[Start of Attachment]

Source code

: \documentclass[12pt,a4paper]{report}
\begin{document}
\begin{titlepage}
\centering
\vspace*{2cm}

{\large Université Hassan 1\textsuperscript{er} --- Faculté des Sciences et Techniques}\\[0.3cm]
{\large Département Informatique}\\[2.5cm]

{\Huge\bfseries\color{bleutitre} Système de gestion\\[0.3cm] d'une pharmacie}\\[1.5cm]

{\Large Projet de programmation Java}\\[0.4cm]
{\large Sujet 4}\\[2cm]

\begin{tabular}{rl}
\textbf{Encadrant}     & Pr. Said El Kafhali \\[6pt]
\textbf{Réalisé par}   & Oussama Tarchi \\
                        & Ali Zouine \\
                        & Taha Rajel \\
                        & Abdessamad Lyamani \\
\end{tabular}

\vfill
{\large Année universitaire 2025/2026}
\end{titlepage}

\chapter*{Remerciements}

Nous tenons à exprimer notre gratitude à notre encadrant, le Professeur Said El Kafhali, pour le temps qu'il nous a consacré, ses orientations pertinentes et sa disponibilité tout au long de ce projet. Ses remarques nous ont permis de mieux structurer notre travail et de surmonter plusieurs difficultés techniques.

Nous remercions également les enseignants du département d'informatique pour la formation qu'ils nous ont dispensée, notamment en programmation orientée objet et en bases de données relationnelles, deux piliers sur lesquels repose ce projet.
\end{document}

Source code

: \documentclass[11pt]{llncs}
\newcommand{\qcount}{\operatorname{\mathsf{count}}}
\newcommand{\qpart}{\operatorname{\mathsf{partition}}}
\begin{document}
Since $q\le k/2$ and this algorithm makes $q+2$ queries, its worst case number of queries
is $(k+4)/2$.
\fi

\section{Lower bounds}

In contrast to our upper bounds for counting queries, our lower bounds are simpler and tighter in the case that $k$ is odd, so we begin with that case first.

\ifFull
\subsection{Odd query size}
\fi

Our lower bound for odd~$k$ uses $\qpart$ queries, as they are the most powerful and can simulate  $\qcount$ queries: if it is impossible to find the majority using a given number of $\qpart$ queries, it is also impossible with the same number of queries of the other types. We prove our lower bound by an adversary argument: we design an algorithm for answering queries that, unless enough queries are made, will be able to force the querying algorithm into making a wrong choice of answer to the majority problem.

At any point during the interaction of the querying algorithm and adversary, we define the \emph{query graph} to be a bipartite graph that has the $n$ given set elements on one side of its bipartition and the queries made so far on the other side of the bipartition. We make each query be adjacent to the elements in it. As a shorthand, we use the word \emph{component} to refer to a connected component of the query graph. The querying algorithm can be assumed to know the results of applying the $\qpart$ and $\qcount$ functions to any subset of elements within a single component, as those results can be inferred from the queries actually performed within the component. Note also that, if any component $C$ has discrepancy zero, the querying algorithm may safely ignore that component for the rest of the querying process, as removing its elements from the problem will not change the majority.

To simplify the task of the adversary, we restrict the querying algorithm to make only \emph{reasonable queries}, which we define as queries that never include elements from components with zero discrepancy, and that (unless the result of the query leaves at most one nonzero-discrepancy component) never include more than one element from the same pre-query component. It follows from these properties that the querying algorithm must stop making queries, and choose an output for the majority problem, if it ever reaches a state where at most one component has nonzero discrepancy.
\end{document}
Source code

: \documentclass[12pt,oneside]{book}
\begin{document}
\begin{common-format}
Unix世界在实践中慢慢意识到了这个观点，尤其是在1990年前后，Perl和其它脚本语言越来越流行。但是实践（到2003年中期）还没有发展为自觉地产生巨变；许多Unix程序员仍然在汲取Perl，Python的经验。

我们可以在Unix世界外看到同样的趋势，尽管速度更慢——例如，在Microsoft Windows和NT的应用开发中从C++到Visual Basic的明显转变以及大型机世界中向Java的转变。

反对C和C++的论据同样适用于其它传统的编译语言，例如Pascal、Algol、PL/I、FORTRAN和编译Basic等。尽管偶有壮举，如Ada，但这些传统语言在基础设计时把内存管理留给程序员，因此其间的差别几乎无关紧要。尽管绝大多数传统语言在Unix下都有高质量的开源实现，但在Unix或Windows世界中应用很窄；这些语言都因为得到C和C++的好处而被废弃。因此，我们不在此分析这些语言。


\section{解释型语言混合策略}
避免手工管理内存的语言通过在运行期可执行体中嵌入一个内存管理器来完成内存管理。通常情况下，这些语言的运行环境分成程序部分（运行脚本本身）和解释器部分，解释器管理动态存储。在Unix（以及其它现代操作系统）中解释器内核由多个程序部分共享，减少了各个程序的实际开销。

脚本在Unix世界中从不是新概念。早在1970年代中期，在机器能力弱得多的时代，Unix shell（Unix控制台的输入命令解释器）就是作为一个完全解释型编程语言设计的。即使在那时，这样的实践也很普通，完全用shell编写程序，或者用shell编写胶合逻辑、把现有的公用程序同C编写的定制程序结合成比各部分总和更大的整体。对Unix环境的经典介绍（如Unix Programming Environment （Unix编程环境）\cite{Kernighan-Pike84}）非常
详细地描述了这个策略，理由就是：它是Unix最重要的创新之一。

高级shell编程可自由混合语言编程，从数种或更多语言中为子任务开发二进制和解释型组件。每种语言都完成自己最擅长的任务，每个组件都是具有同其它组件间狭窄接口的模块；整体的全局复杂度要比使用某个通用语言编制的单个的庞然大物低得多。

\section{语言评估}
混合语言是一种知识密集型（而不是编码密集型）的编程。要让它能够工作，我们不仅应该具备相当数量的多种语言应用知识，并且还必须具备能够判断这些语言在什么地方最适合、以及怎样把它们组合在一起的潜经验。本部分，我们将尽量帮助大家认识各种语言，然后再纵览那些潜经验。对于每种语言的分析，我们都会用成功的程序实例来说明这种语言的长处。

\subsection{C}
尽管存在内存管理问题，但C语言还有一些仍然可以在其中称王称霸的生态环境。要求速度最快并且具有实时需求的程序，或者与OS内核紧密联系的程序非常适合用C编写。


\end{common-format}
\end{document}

[End of Attachment]

Work request = Gather all lines from the records above in which "same" appears.

The completed task =
Our lower bound for odd~$k$ uses $\qpart$ queries, as they are the most powerful and can simulate  $\qcount$ queries: if it is impossible to find the majority using a given number of $\qpart$ queries, it is also impossible with the same number of queries of the other types. We prove our lower bound by an adversary argument: we design an algorithm for answering queries that, unless enough queries are made, will be able to force the querying algorithm into making a wrong choice of answer to the majority problem.
To simplify the task of the adversary, we restrict the querying algorithm to make only \emph{reasonable queries}, which we define as queries that never include elements from components with zero discrepancy, and that (unless the result of the query leaves at most one nonzero-discrepancy component) never include more than one element from the same pre-query component. It follows from these properties that the querying algorithm must stop making queries, and choose an output for the majority problem, if it ever reaches a state where at most one component has nonzero discrepancy.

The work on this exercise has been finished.